Author: Buddhika Chamith
Version: 2009-07-22

In the second part of this two part tutorial, how to unit test a process inclusive partner service calls will be covered. Since this will be an extension of the first part of the tutorial it is assumed you have completed the first part of this tutorial and have the test suite project available for modification.

This time we will be using a different input to the process with different language codes so that the process will invoke the external translator service. The completed test project can be found here.

Course of Action

  1. Open up the test suite file in the editor. It should look like the following from the first part of the tutorial.

    Screenshot: Test suite


  2. Add a new test case: We are going to add a new test case to test the else branch of the process.
    • Click on the Add... button of Test Cases and Tracks section.
    • Give the name of the new test case as Greet2.
    • Click OK.
  3. Add the message sent to the process: We are going to modify the message sent to the process to include different language codes so that process will invoke the TranslatorService.
    • Click on the client in Greet2 test case within the Test Cases and Tracks section.
    • Choose the Add... button in the activities section. Choose the Send/Receive Synchronous activity and confirm.
    • Choose for following in Send/Receive Synchronous dialog if they are not already filled out automatically.
    • Service: Translator
      Port: TranslatorPort
      Operation: process
    • Copy and paste the following in the "Data to be sent" text area of the dialog box.
      <TranslatorProcessRequest 
      xmlns="http://www.se.uni-hannover.de/soa08/tutorial/TranslatorProcess"> <From>GE</From> <To>EN</To> <Text>Gruß</Text> </TranslatorProcessRequest>
      (Greetings translated to German is Gruß)
    • Click Next to enter the assertions for this test case.
    • Click Add and enter //tran:TranslatorProcessResponse/tran:Text as the XPath query and 'Greetings' as the expected value. Please be aware of the quotes that are necessary to denote that Greetings is an XPath string. Your dialog should then look like in the following figure:

      Screenshot: Send/Receive Synchronous Activity specification


    • Click finish to save the modifications.
  4. Add a send activity to TranslatorPartner: This will allow the mock TranslatorService to return a reply when it is going to be invoked by the process.
    • Click on the TranslatorPartner in Greet2 test case within the "Test Cases and Tracks" section.
    • Click on the Add... button in the "Activities" section.
    • Click on Receive/Send Synchronous and click OK.
    • Following dialog would come up.

      Screenshot: Receive/Send Synchronous Activity specification


    • Click Next button. Copy and paste the following to the Data to be sent text area of the dialog.
      		<TranslateResponse 
      xmlns="http://www.se.uni-hannover.de/soa08/tutorial/TranslatorService"> <Text>Greetings</Text> </TranslateResponse>

    • Click Finish button.
  5. Run the test suite: Save the test suite and run it by selecting the suite.bpts file in the Project Explorer and choosing Run as/ BPELUnit Test Suite from the context menu of the suite.bpts file.
    • The BPELUnit view should appear as in the first part, in which you can observe the progress of the test run.

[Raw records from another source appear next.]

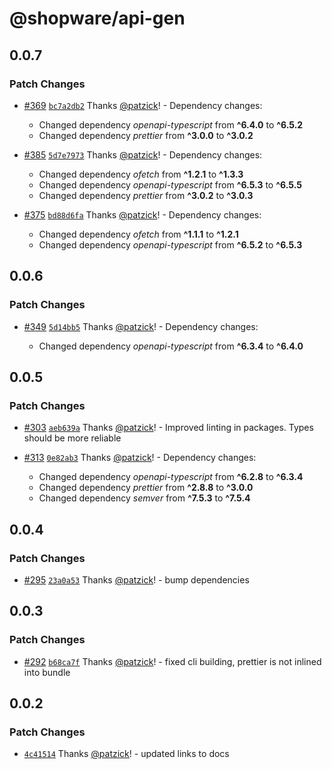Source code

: # @shopware/api-gen

## 0.0.7

### Patch Changes

- [#369](https://github.com/shopware/frontends/pull/369) [`bc7a2db2`](https://github.com/shopware/frontends/commit/bc7a2db292d67cc448a901c1b7a9b5cb7dfbcd04) Thanks [@patzick](https://github.com/patzick)! - Dependency changes:

  - Changed dependency _openapi-typescript_ from **^6.4.0** to **^6.5.2**
  - Changed dependency _prettier_ from **^3.0.0** to **^3.0.2**

- [#385](https://github.com/shopware/frontends/pull/385) [`5d7e7973`](https://github.com/shopware/frontends/commit/5d7e7973437a4d74d19ec2fa0765c6d927bf8b2a) Thanks [@patzick](https://github.com/patzick)! - Dependency changes:

  - Changed dependency _ofetch_ from **^1.2.1** to **^1.3.3**
  - Changed dependency _openapi-typescript_ from **^6.5.3** to **^6.5.5**
  - Changed dependency _prettier_ from **^3.0.2** to **^3.0.3**

- [#375](https://github.com/shopware/frontends/pull/375) [`bd88d6fa`](https://github.com/shopware/frontends/commit/bd88d6fa95de2b90f8a1e08e34159b46c5932b3b) Thanks [@patzick](https://github.com/patzick)! - Dependency changes:

  - Changed dependency _ofetch_ from **^1.1.1** to **^1.2.1**
  - Changed dependency _openapi-typescript_ from **^6.5.2** to **^6.5.3**

## 0.0.6

### Patch Changes

- [#349](https://github.com/shopware/frontends/pull/349) [`5d14bb5`](https://github.com/shopware/frontends/commit/5d14bb5df65fb14d630a8c4ab2b474fde04c477b) Thanks [@patzick](https://github.com/patzick)! - Dependency changes:

  - Changed dependency _openapi-typescript_ from **^6.3.4** to **^6.4.0**

## 0.0.5

### Patch Changes

- [#303](https://github.com/shopware/frontends/pull/303) [`aeb639a`](https://github.com/shopware/frontends/commit/aeb639a3244f812c275145345618e5bc0045be0d) Thanks [@patzick](https://github.com/patzick)! - Improved linting in packages. Types should be more reliable

- [#313](https://github.com/shopware/frontends/pull/313) [`0e82ab3`](https://github.com/shopware/frontends/commit/0e82ab395cc88e992d2d64853d27603548c36bb9) Thanks [@patzick](https://github.com/patzick)! - Dependency changes:

  - Changed dependency _openapi-typescript_ from **^6.2.8** to **^6.3.4**
  - Changed dependency _prettier_ from **^2.8.8** to **^3.0.0**
  - Changed dependency _semver_ from **^7.5.3** to **^7.5.4**

## 0.0.4

### Patch Changes

- [#295](https://github.com/shopware/frontends/pull/295) [`23a0a53`](https://github.com/shopware/frontends/commit/23a0a532410990c0075ea7fff622949ccdecfd49) Thanks [@patzick](https://github.com/patzick)! - bump dependencies

## 0.0.3

### Patch Changes

- [#292](https://github.com/shopware/frontends/pull/292) [`b68ca7f`](https://github.com/shopware/frontends/commit/b68ca7fbd51d22f4be84a228ca107972e07bfa32) Thanks [@patzick](https://github.com/patzick)! - fixed cli building, prettier is not inlined into bundle

## 0.0.2

### Patch Changes

- [`4c41514`](https://github.com/shopware/frontends/commit/4c41514f44f0c0769fe82bfea2ea9ad34519b9cd) Thanks [@patzick](https://github.com/patzick)! - updated links to docs
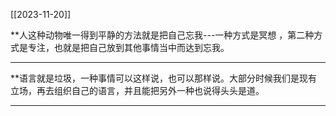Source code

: [[2023-11-20]]

**人这种动物唯一得到平静的方法就是把自己忘我---一种方式是冥想 ，第二种方式是专注，也就是把自己放到其他事情当中而达到忘我。

***

**语言就是垃圾，一种事情可以这样说，也可以那样说。大部分时候我们是现有立场，再去组织自己的语言，并且能把另外一种也说得头头是道。

***
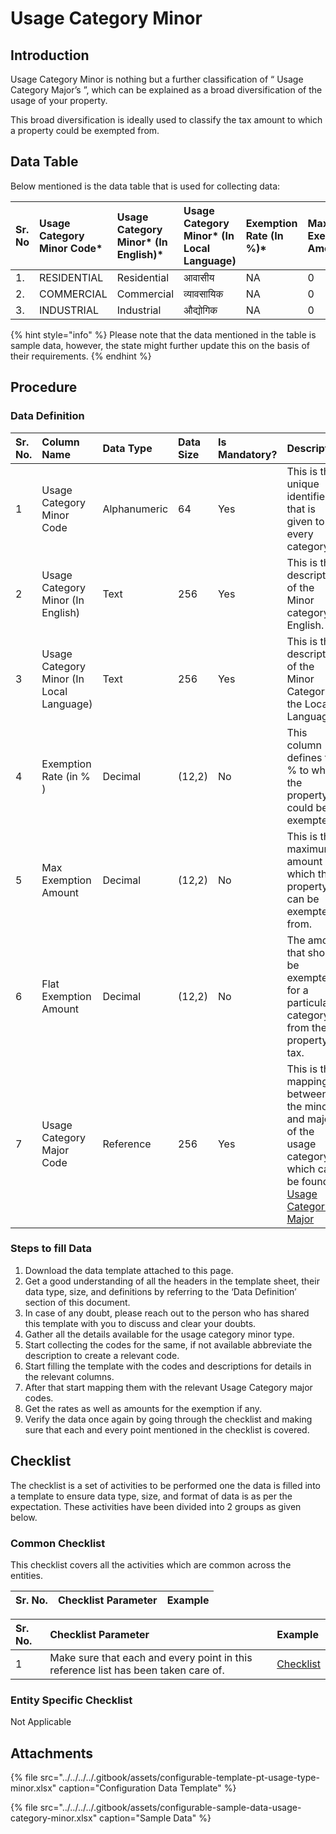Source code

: # Usage Category Minor

## Introduction

Usage Category Minor is nothing but a further classification of “ Usage Category Major’s ”, which can be explained as a broad diversification of the usage of your property.

This broad diversification is ideally used to classify the tax amount to which a property could be exempted from.

## Data Table

Below mentioned is the data table that is used for collecting data:

| Sr. No | Usage Category Minor Code\* | Usage Category Minor\* \(In English\)\* | Usage Category Minor\* \(In Local Language\) | Exemption Rate \(In %\)\* | Max Exemption Amount | Flat Exemption Amount | Usage Category Major Code\* |
| :--- | :--- | :--- | :--- | :--- | :--- | :--- | :--- |
| 1. | RESIDENTIAL | Residential | आवासीय | NA | 0 | 0 | RESIDENTIAL |
| 2. | COMMERCIAL | Commercial | व्यावसायिक | NA | 0 | 0 | NONRESIDENTIAL |
| 3. | INDUSTRIAL | Industrial | औद्योगिक | NA | 0 | 0 | NONRESIDENTIAL |

{% hint style="info" %}
Please note that the data mentioned in the table is sample data, however, the state might further update this on the basis of their requirements.
{% endhint %}

## Procedure

### Data Definition

| Sr. No. | Column Name | Data Type | Data Size | Is Mandatory? | Description |
| :--- | :--- | :--- | :--- | :--- | :--- |
| 1 | Usage Category Minor Code | Alphanumeric | 64 | Yes | This is the unique identifier that is given to every category. |
| 2 | Usage Category Minor \(In English\) | Text | 256 | Yes | This is the description of the Minor category in English. |
| 3 | Usage Category Minor \(In Local Language\) | Text | 256 | Yes | This is the description of the Minor Category in the Local Language. |
| 4 | Exemption Rate \(in % \) | Decimal | \(12,2\) | No | This column defines the % to which the property could be exempted. |
| 5 | Max Exemption Amount | Decimal | \(12,2\) | No | This is the maximum amount which the property can be exempted from. |
| 6 | Flat Exemption Amount | Decimal | \(12,2\) | No | The amount that should be exempted for a particular category from the property tax. |
| 7 | Usage Category Major Code | Reference | 256 | Yes | This is the mapping between the minor’s and major’s of the usage category which can be found[ Usage Category Major](https://digit-discuss.atlassian.net/wiki/spaces/DO/pages/413958414/Usage+Category+Major) |

### Steps to fill Data

1. Download the data template attached to this page.
2. Get a good understanding of all the headers in the template sheet, their data type, size, and definitions by referring to the ‘Data Definition’ section of this document.
3. In case of any doubt, please reach out to the person who has shared this template with you to discuss and clear your doubts.
4. Gather all the details available for the usage category minor type.
5. Start collecting the codes for the same, if not available abbreviate the description to create a relevant code.
6. Start filling the template with the codes and descriptions for details in the relevant columns.
7. After that start mapping them with the relevant Usage Category major codes.
8. Get the rates as well as amounts for the exemption if any.
9. Verify the data once again by going through the checklist and making sure that each and every point mentioned in the checklist is covered.

## Checklist

The checklist is a set of activities to be performed one the data is filled into a template to ensure data type, size, and format of data is as per the expectation. These activities have been divided into 2 groups as given below.

### Common Checklist

This checklist covers all the activities which are common across the entities.

| Sr. No. | Checklist Parameter | Example |
| :--- | :--- | :--- |


| Sr. No. | Checklist Parameter | Example |
| :--- | :--- | :--- |
| 1 | Make sure that each and every point in this reference list has been taken care of. | [Checklist](https://digit-discuss.atlassian.net/wiki/spaces/DO/pages/502203140/Checklist) |

### Entity Specific Checklist

Not Applicable

## Attachments

{% file src="../../../../.gitbook/assets/configurable-template-pt-usage-type-minor.xlsx" caption="Configuration Data Template" %}

{% file src="../../../../.gitbook/assets/configurable-sample-data-usage-category-minor.xlsx" caption="Sample Data" %}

      Screenshot: BPELUnit view showing test run results


    • Also the Test Coverage view should be updated and shows you the new test coverage results. In this case it shows two assignment activities out of three were executed while the single invoke in the process (invoke to TranslatorService) was executed in this test's execution path.

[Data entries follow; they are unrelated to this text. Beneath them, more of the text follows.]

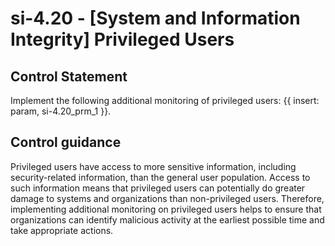 # si-4.20 - \[System and Information Integrity\] Privileged Users

## Control Statement

Implement the following additional monitoring of privileged users: {{ insert: param, si-4.20_prm_1 }}.

## Control guidance

Privileged users have access to more sensitive information, including security-related information, than the general user population. Access to such information means that privileged users can potentially do greater damage to systems and organizations than non-privileged users. Therefore, implementing additional monitoring on privileged users helps to ensure that organizations can identify malicious activity at the earliest possible time and take appropriate actions.
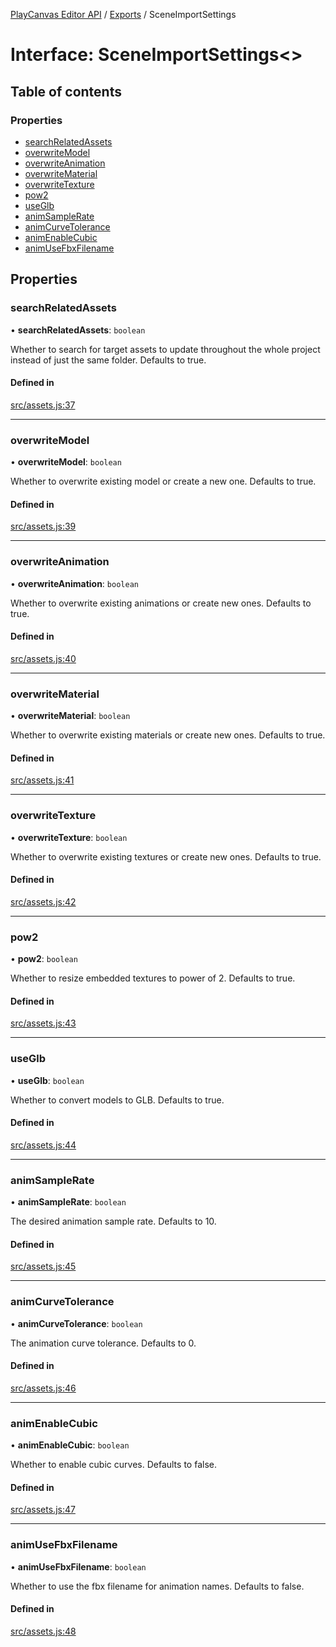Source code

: [PlayCanvas Editor API](../README.md) / [Exports](../modules.md) / SceneImportSettings

# Interface: SceneImportSettings<\>

## Table of contents

### Properties

- [searchRelatedAssets](SceneImportSettings.md#searchrelatedassets)
- [overwriteModel](SceneImportSettings.md#overwritemodel)
- [overwriteAnimation](SceneImportSettings.md#overwriteanimation)
- [overwriteMaterial](SceneImportSettings.md#overwritematerial)
- [overwriteTexture](SceneImportSettings.md#overwritetexture)
- [pow2](SceneImportSettings.md#pow2)
- [useGlb](SceneImportSettings.md#useglb)
- [animSampleRate](SceneImportSettings.md#animsamplerate)
- [animCurveTolerance](SceneImportSettings.md#animcurvetolerance)
- [animEnableCubic](SceneImportSettings.md#animenablecubic)
- [animUseFbxFilename](SceneImportSettings.md#animusefbxfilename)

## Properties

### searchRelatedAssets

• **searchRelatedAssets**: `boolean`

Whether to search for target assets to update
throughout the whole project instead of just the same folder. Defaults to true.

#### Defined in

[src/assets.js:37](https://github.com/playcanvas/editor-api/blob/ef0d9ab/src/assets.js#L37)

___

### overwriteModel

• **overwriteModel**: `boolean`

Whether to overwrite existing model or create a new one. Defaults to true.

#### Defined in

[src/assets.js:39](https://github.com/playcanvas/editor-api/blob/ef0d9ab/src/assets.js#L39)

___

### overwriteAnimation

• **overwriteAnimation**: `boolean`

Whether to overwrite existing animations or create new ones. Defaults to true.

#### Defined in

[src/assets.js:40](https://github.com/playcanvas/editor-api/blob/ef0d9ab/src/assets.js#L40)

___

### overwriteMaterial

• **overwriteMaterial**: `boolean`

Whether to overwrite existing materials or create new ones. Defaults to true.

#### Defined in

[src/assets.js:41](https://github.com/playcanvas/editor-api/blob/ef0d9ab/src/assets.js#L41)

___

### overwriteTexture

• **overwriteTexture**: `boolean`

Whether to overwrite existing textures or create new ones. Defaults to true.

#### Defined in

[src/assets.js:42](https://github.com/playcanvas/editor-api/blob/ef0d9ab/src/assets.js#L42)

___

### pow2

• **pow2**: `boolean`

Whether to resize embedded textures to power of 2. Defaults to true.

#### Defined in

[src/assets.js:43](https://github.com/playcanvas/editor-api/blob/ef0d9ab/src/assets.js#L43)

___

### useGlb

• **useGlb**: `boolean`

Whether to convert models to GLB. Defaults to true.

#### Defined in

[src/assets.js:44](https://github.com/playcanvas/editor-api/blob/ef0d9ab/src/assets.js#L44)

___

### animSampleRate

• **animSampleRate**: `boolean`

The desired animation sample rate. Defaults to 10.

#### Defined in

[src/assets.js:45](https://github.com/playcanvas/editor-api/blob/ef0d9ab/src/assets.js#L45)

___

### animCurveTolerance

• **animCurveTolerance**: `boolean`

The animation curve tolerance. Defaults to 0.

#### Defined in

[src/assets.js:46](https://github.com/playcanvas/editor-api/blob/ef0d9ab/src/assets.js#L46)

___

### animEnableCubic

• **animEnableCubic**: `boolean`

Whether to enable cubic curves. Defaults to false.

#### Defined in

[src/assets.js:47](https://github.com/playcanvas/editor-api/blob/ef0d9ab/src/assets.js#L47)

___

### animUseFbxFilename

• **animUseFbxFilename**: `boolean`

Whether to use the fbx filename for animation names. Defaults to false.

#### Defined in

[src/assets.js:48](https://github.com/playcanvas/editor-api/blob/ef0d9ab/src/assets.js#L48)
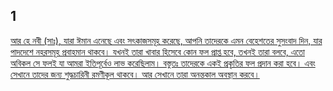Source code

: ## 1
[আর হে নবী (সাঃ), যারা ঈমান এনেছে এবং সৎকাজসমূহ করেছে, আপনি তাদেরকে এমন বেহেশতের সুসংবাদ দিন, যার পাদদেশে নহরসমূহ প্রবাহমান থাকবে। যখনই তারা খাবার হিসেবে কোন ফল প্রাপ্ত হবে, তখনই তারা বলবে, এতো অবিকল সে ফলই যা আমরা ইতিপূর্বেও লাভ করেছিলাম। বস্তুতঃ তাদেরকে একই প্রকৃতির ফল প্রদান করা হবে। এবং সেখানে তাদের জন্য শুদ্ধচারিনী রমণীকূল থাকবে। আর সেখানে তারা অনন্তকাল অবস্থান করবে।](https://quran.com/2/25)


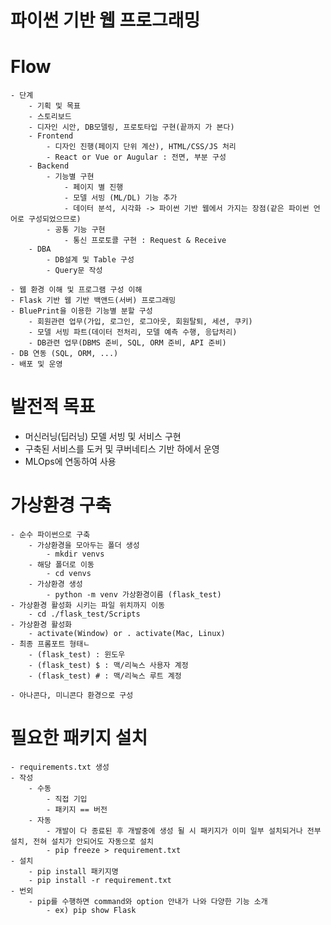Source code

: # 파이썬 기반 웹 프로그래밍

# Flow
    - 단계
        - 기획 및 목표
        - 스토리보드
        - 디자인 시안, DB모델링, 프로토타입 구현(끝까지 가 본다)
        - Frontend
            - 디자인 진행(페이지 단위 계산), HTML/CSS/JS 처리
            - React or Vue or Augular : 전면, 부분 구성
        - Backend
            - 기능별 구현
                - 페이지 별 진행
                - 모델 서빙 (ML/DL) 기능 추가
                - 데이터 분석, 시각화 -> 파이썬 기반 웹에서 가지는 장점(같은 파이썬 언어로 구성되었으므로)
            - 공통 기능 구현
                - 통신 프로토콜 구현 : Request & Receive
        - DBA
            - DB설계 및 Table 구성
            - Query문 작성

    - 웹 환경 이해 및 프로그램 구성 이해
    - Flask 기반 웹 기반 백앤드(서버) 프로그래밍
    - BluePrint을 이용한 기능별 분할 구성
        - 회원관련 업무(가입, 로그인, 로그아웃, 회원탈퇴, 세션, 쿠키) 
        - 모델 서빙 파트(데이터 전처리, 모델 예측 수행, 응답처리)
        - DB관련 업무(DBMS 준비, SQL, ORM 준비, API 준비)
    - DB 연동 (SQL, ORM, ...)
    - 배포 및 운영
# 발전적 목표
- 머신러닝(딥러닝) 모델 서빙 및 서비스 구현
- 구축된 서비스를 도커 및 쿠버네티스 기반 하에서 운영
- MLOps에 연동하여 사용

# 가상환경 구축
    - 순수 파이썬으로 구축
        - 가상환경을 모아두는 폴더 생성 
            - mkdir venvs
        - 해당 폴더로 이동
            - cd venvs
        - 가상환경 생성 
            - python -m venv 가상환경이름 (flask_test)
    - 가상환경 활성화 시키는 파일 위치까지 이동
        - cd ./flask_test/Scripts
    - 가상환경 활성화
        - activate(Window) or . activate(Mac, Linux)
    - 최종 프롬포트 형태ㄴ
        - (flask_test) : 윈도우
        - (flask_test) $ : 맥/리눅스 사용자 계정
        - (flask_test) # : 맥/리눅스 루트 계정

    - 아나콘다, 미니콘다 환경으로 구성

# 필요한 패키지 설치
    - requirements.txt 생성
    - 작성
        - 수동
            - 직접 기입
            - 패키지 == 버전
        - 자동 
            - 개발이 다 종료된 후 개발중에 생성 될 시 패키지가 이미 일부 설치되거나 전부 설치, 전혀 설치가 안되어도 자동으로 설치 
            - pip freeze > requirement.txt
    - 설치
        - pip install 패키지명
        - pip install -r requirement.txt
    - 번외
        - pip를 수행하면 command와 option 안내가 나와 다양한 기능 소개
            - ex) pip show Flask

      Screenshot: Test Coverage view showing test coverage


    • You can see the overall coverage of two test cases by checking both test cases in Test Cases section of the Test Coverage view.

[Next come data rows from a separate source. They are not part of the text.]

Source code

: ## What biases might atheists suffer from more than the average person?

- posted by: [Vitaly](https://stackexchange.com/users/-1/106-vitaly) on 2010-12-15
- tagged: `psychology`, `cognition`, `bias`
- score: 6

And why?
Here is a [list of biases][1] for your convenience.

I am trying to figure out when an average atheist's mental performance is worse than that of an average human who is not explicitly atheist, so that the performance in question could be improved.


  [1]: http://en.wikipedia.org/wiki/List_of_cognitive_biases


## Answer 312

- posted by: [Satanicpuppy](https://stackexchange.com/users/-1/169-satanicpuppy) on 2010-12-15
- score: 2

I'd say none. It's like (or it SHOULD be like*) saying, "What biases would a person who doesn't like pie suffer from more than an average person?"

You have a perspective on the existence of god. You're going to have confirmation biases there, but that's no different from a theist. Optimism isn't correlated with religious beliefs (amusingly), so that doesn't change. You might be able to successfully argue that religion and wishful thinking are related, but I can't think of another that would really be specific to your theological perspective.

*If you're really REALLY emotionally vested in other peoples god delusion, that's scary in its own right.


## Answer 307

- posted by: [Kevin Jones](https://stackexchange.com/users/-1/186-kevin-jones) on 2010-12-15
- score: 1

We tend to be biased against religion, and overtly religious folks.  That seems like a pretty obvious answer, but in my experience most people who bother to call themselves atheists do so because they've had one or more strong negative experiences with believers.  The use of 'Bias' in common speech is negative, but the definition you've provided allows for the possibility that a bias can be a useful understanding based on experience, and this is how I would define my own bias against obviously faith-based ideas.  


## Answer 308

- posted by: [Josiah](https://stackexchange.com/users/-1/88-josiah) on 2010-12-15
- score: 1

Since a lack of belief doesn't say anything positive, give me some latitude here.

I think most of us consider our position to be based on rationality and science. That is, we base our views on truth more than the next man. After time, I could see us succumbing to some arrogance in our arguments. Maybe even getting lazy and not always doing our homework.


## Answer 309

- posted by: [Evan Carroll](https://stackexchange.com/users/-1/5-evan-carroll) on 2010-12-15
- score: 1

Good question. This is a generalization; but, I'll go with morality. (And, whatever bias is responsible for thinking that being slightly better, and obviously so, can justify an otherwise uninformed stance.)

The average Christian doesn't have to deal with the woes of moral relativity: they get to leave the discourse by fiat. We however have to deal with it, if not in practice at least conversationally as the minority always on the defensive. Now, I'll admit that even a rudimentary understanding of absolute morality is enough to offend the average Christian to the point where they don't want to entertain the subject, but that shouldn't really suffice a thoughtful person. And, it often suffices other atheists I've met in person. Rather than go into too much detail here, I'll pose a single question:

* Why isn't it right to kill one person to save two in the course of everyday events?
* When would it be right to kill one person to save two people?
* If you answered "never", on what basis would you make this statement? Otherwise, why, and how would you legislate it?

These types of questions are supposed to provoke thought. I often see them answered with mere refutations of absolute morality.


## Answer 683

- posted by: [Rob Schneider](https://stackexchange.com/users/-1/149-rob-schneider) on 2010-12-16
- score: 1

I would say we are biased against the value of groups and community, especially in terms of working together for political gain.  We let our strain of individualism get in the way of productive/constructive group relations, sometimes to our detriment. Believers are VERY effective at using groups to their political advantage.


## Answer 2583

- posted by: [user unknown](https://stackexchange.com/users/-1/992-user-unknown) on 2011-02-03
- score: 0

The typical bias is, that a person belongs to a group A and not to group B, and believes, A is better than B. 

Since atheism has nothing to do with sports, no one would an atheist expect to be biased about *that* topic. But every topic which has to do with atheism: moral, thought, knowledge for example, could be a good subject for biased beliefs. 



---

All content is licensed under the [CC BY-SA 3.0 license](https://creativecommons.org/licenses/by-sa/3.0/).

      Screenshot: Test Coverage view showing overall test coverage


    • The test coverage is now 100%. This means that both test cases together have triggered all activities in the BPEL process. The test coverage is a good indicator for the quality of a test suite. The nearer it is to 100% the better it should be. However, it is only an indicator. Even if the test suite reaches 100% and no errors are found, there can be still errors in the BPEL process although they are less likely. In the end, the quality of the test data and assertions will determine the quality of your tests and the number of errors you will spot.

Writing automated tests with BPELUnit is simple as has been shown in this tutorial. Together with Apache ODE and the Eclipse BPEL Editor you have very powerful Open Source tools for BPEL development.